Aber der kluge Richter, der die Ehrlichkeit des einen und die schlechte
Gesinnung des andern zum voraus zu kennen schien, griff die Sache so
an: er liess sich von beiden über das, was sie aussagten, eine feste
und feierliche Versicherung geben, und tat hierauf folgenden
Ausspruch:
"Demnach, und wenn der eine von euch 800 Taler verloren,
der andere aber nur ein Päcklein mit 700 Talern gefunden hat, so
kann auch das Geld des letztern nicht das nämliche sein, auf welches
der erstere ein Recht hat. Du, ehrlicher Freund, nimmst also das
Geld, welches du gefunden hast, wieder zurück, und behältst es in
guter Verwahrung, bis der kommt, welcher nur 700 Taler verloren hat.
Und dir da weiss ich keinen Rat, als du geduldest dich, bis
derjenige sich meldet, der deine 800 Taler findet."

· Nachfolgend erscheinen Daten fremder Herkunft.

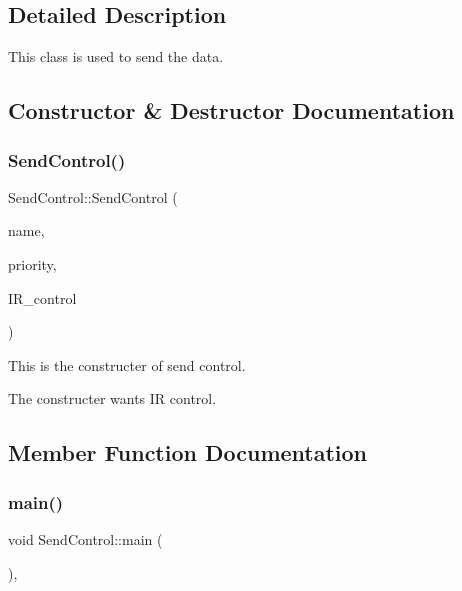 \subsection{Detailed Description}
This class is used to send the data. 

\subsection{Constructor \& Destructor Documentation}
\mbox{\label{class_send_control_af666c41a0c262bf86bbb3009003b2c81}} 
\subsubsection{\texorpdfstring{Send\+Control()}{SendControl()}}
{\footnotesize\ttfamily Send\+Control\+::\+Send\+Control (\begin{DoxyParamCaption}\item[{const char $\ast$}]{name,  }\item[{int}]{priority,  }\item[{\mbox{\hyperlink{class_i_r_control}{I\+R\+Control}} \&}]{I\+R\+\_\+control }\end{DoxyParamCaption})\hspace{0.3cm}{\ttfamily [inline]}}



This is the constructer of send control. 

The constructer wants IR control. 

\subsection{Member Function Documentation}
\mbox{\label{class_send_control_aedec285713d090002e2848228cef2617}} 
\subsubsection{\texorpdfstring{main()}{main()}}
{\footnotesize\ttfamily void Send\+Control\+::main (\begin{DoxyParamCaption}{ }\end{DoxyParamCaption})\hspace{0.3cm}{\ttfamily [inline]}, {\ttfamily [override]}}




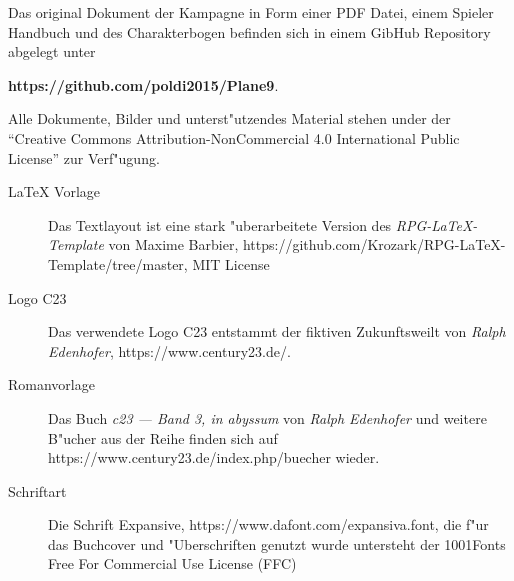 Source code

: \newpage
\pagestyle{empty}



Das original  Dokument der Kampagne in Form einer PDF Datei, einem Spieler Handbuch und des Charakterbogen 
befinden sich in einem GibHub Repository abgelegt unter 

\textbf{https://github.com/poldi2015/Plane9}. 

Alle Dokumente, Bilder und unterst"utzendes Material stehen under der ``Creative Commons Attribution-NonCommercial 4.0 
International Public License'' zur Verf"ugung.


\begin{description}
    \item [LaTeX Vorlage] Das Textlayout ist eine stark "uberarbeitete Version des \textit{RPG-LaTeX-Template} von 
        Maxime Barbier, https://github.com/Krozark/RPG-LaTeX-Template/tree/master, MIT License
    \item [Logo C23] Das verwendete Logo C23 entstammt der fiktiven Zukunftsweilt von \emph{Ralph  Edenhofer}, 
        \newline{}https://www.century23.de/.
    \item [Romanvorlage] Das Buch \emph{c23 --- Band 3, in abyssum} von \emph{Ralph  Edenhofer} und weitere B"ucher aus der Reihe finden 
        sich auf https://www.century23.de/index.php/buecher wieder.
    \item [Schriftart] Die Schrift Expansive, https://www.dafont.com/expansiva.font, die f"ur das Buchcover und 
        "Uberschriften genutzt wurde untersteht der 1001Fonts Free For Commercial Use License (FFC)    
\end{description} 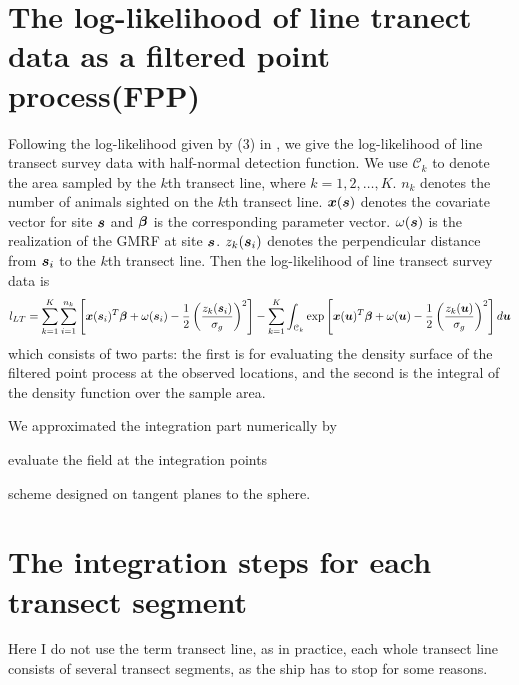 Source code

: \documentclass[a4paper]{article}\usepackage[]{graphicx}\usepackage[]{color}
\newcommand{\plab}[1]{\protect\label{#1}}
\newcommand{\be}{\begin{eqnarray}}
\newcommand{\bes}{\begin{eqnarray*}}
\newcommand{\ee}{\end{eqnarray}}
\newcommand{\ees}{\end{eqnarray*}}
\newcommand{\bm}[1]{\mbox{\boldmath $#1$}}
\begin{document}
\section{The log-likelihood of line tranect data as a filtered point process(FPP)}
Following the log-likelihood given by (3) in \citet{Johnson+al:2010}, we give the log-likelihood of line transect survey data with half-normal detection function. 
We use $\mathcal{C}_k$ to denote the area sampled by the $k$th transect line, where $k=1, 2, \ldots, K$. $n_k$ denotes the number of animals sighted on the $k$th transect line. $ \bm{x}(\bm{s})$ denotes the covariate vector for site $\bm{s}$ and $\bm{\beta}$ is the corresponding parameter vector. $\omega(\bm{s})$ is the realization of the GMRF at site $\bm{s}$. $z_k(\bm{s}_i)$ denotes the perpendicular distance from $\bm{s}_i$ to the $k$th transect line. Then the log-likelihood of line transect survey data is 
\be
l_{LT}= \sum_{k=1}^K\sum_{i=1}^{n_k} \left[  \bm{x}(\bm{s}_i) ^T \bm{\beta} +\omega(\bm{s}_i)  -\frac{1}{2}\left(\frac{z_k(\bm{s}_i)}{\sigma_g} \right)^2\right] - \sum_{k=1}^K\int_{\mathcal{C}_k}\exp\left[\bm{x}(\bm{u})^T \bm{\beta} +\omega(\bm{u})  -\frac{1}{2}\left(\frac{z_k(\bm{u})}{\sigma_g} \right)^ 2\right] d \bm{u}
\plab{eq:filterPPP}
\ee
which consists of two parts: the first is for evaluating the density surface of the filtered point process at the observed locations, and the second is the integral of the density function over the sample area. 





We approximated the integration part numerically by 

  evaluate the field at the integration points

scheme designed on tangent planes to the sphere. 




\section{The integration steps for each transect segment}
Here I do not use the term transect line, as in practice, each whole transect line consists of several transect segments, as the ship has to stop for some reasons. 
\end{document}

So sprach der Richter, und dabei blieb es. ---

Würde ein Richter heute so urteilen (können)?
Wohl kaum. Das Geld würde voraussichtlich konfisziert, und meldete sich kein Besitzer, so würde es – man ahnt es schon – der Stadtkasse einverleibt, minus einem mageren Finderlohn.

Aber worum es geht ist: Wenn man – getrieben von Gier – andere um die verdiente Belohnung bringen will, kann das auch daneben gehen.

Und: Man wünscht sich auch hierzulande kluge und weise Richter.

In diesem Sinne wünsche ich allen ein entspanntes, klug gestaltetes Sommerwochenende!